歪んだ月が愛しくて3
エレベーターに乗って最上階を目指し、ドアが開いたと同時に会長の部屋の前まで一直線に走り抜ける。
普段ならこんな短距離で疲れるとかないんだけど、何故か頼稀から逃げ切れた安堵感からゼェゼェと息切れが止まらない。
「こ、ここまでくれば…」
「お前は脱獄中の逃亡犯か?」
「そんくらい必死なんだよこっちは!」
だ、だって、俺が見たものが正しければ希は……あぁぁあああああ!!
何であの時インターホン押さなかっただよ俺ぇえええ!!
押してたら絶対こんなことになってないじゃん!!
完璧俺の落ち度じゃん!!
てか俺頼稀に殺されない!?
だって頼稀は希のことそう言う意味です、すす……うわあぁああああ!!ごめんなさいぃいいい!!
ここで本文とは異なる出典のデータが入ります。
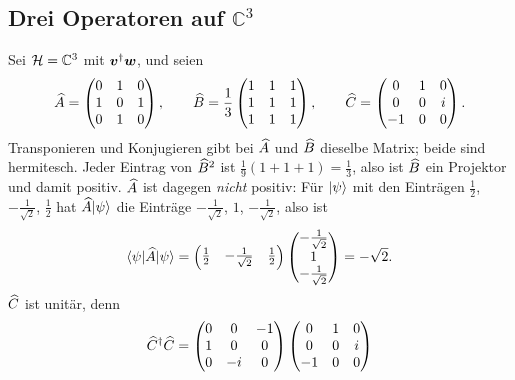 \subsection{Drei Operatoren auf \texorpdfstring{$\mathbb{C}^3$}{C3}}
\begin{beispiel}
	Sei $\mathcal{H} = \mathbb{C}^3$ mit $\boldsymbol{v}^{\dagger}\boldsymbol{w}$, und seien
	\begin{equation}
		\widehat{A} = \begin{pmatrix} 0 & 1 & 0 \\ 1 & 0 & 1 \\ 0 & 1 & 0 \end{pmatrix}, \qquad
		\widehat{B} = \frac13\begin{pmatrix} 1 & 1 & 1 \\ 1 & 1 & 1 \\ 1 & 1 & 1 \end{pmatrix}, \qquad
		\widehat{C} = \begin{pmatrix} 0 & 1 & 0 \\ 0 & 0 & i \\ -1 & 0 & 0 \end{pmatrix}.
	\end{equation}
	Transponieren und Konjugieren gibt bei $\widehat{A}$ und $\widehat{B}$ dieselbe Matrix; beide sind hermitesch. Jeder Eintrag von $\widehat{B}^2$ ist $\tfrac19(1 + 1 + 1) = \tfrac13$, also ist $\widehat{B}$ ein Projektor und damit positiv. $\widehat{A}$ ist dagegen \emph{nicht} positiv: Für $\lvert \psi \rangle$ mit den Einträgen $\tfrac12$, $-\tfrac{1}{\sqrt{2}}$, $\tfrac12$ hat $\widehat{A}\lvert \psi \rangle$ die Einträge $-\tfrac{1}{\sqrt{2}}$, $1$, $-\tfrac{1}{\sqrt{2}}$, also ist
	\begin{equation}
		\langle \psi \rvert \widehat{A} \lvert \psi \rangle
		= \begin{pmatrix} \frac12 & -\frac{1}{\sqrt{2}} & \frac12 \end{pmatrix}
		  \begin{pmatrix} - \frac{1}{\sqrt{2}} \\ 1 \\ -\frac{1}{\sqrt{2}} \end{pmatrix}
		= -\sqrt{2}.
	\end{equation}
	$\widehat{C}$ ist unitär, denn
	\begin{equation}
		\op{C}\adj\op{C}
		= \begin{pmatrix} 0 & 0 & -1 \\ 1 & 0 & 0 \\ 0 & -i & 0 \end{pmatrix}
		  \begin{pmatrix} 0 & 1 & 0 \\ 0 & 0 & i \\ -1 & 0 & 0 \end{pmatrix}

\end{equation}
\end{beispiel}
「ふーん…。じゃあ何から逃げてたんだよ、犯人さん?」
「べ、つに…、今のはあくまで例えであって本当に逃げてたわけじゃ…」
「恍けんな。風魔の部屋から戻って来た時のお前は明らかに挙動不審だった。……まるで、他人の秘密を盗み見た盗撮魔みたいにな」
「そ、そう…?」
ぎゃああぁあああ!!
無駄に図星付かないでお願いだから!!
普段空気読めるくせに何でこう言う時だけ読んでくれないんだよ!?
そんな文句も口には出せないまま喉の奥へと沈んでいった。
……何でって。
「―――、」
会長のその冷たい指が俺の頬をするりと撫でた。
な、に…。
バッと反射的に顔を上げると、すぐそこに会長の顔があって驚いた。
「……顔あっつ」
「っ!?」
ちっっっか…。
これで顔が熱くならんとか無理でしょう。
真っ赤に染まっているであろう俺の顔を見て満足げにほくそ笑む会長に、俺は叫び出したい気持ちで一杯だった。
「は、なして」
「図星だったか?」
この人、絶対面白がってる。
自分の顔が国宝級並みに良いのを分かった上で俺の反応を見て楽しんでいるに違いない。
はぁ…、勘弁してくれよ。
こっちはついこの間会長への気持ちを自覚したばっかなんだぞ。
そんな人間に対するおふざけにしては悪質過ぎんだろう。